(INPUT DATA)
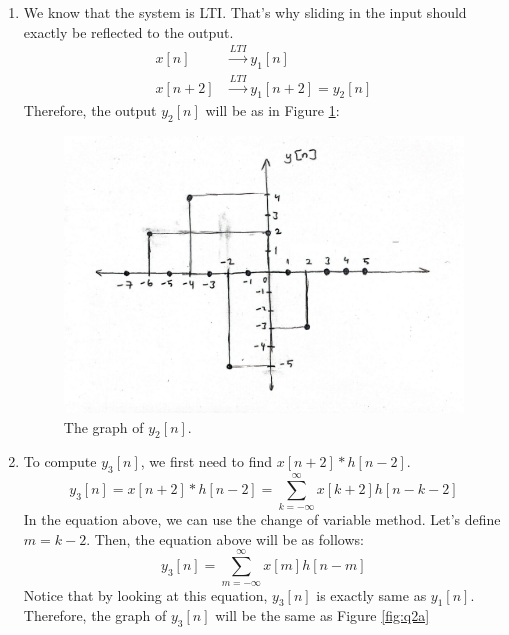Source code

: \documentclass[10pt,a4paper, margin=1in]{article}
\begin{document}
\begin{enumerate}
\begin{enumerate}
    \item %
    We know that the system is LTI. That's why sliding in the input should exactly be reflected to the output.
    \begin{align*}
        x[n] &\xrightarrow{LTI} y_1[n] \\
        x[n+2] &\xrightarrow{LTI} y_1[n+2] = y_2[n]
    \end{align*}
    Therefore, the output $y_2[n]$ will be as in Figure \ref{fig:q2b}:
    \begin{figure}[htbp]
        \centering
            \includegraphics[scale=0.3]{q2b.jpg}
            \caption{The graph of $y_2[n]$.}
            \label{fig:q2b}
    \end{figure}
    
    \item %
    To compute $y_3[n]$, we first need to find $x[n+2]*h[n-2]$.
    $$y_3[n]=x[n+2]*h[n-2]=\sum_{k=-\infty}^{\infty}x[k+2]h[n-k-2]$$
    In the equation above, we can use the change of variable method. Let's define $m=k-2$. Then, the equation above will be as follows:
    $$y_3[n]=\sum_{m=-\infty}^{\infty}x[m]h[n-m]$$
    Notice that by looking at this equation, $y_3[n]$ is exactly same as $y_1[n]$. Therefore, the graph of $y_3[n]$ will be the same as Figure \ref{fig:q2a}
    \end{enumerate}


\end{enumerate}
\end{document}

(THE PROBLEM)
Above are several records. Count the lines among them that contain "exactly" and give only the total.

(THE COMPLETED TASK)
2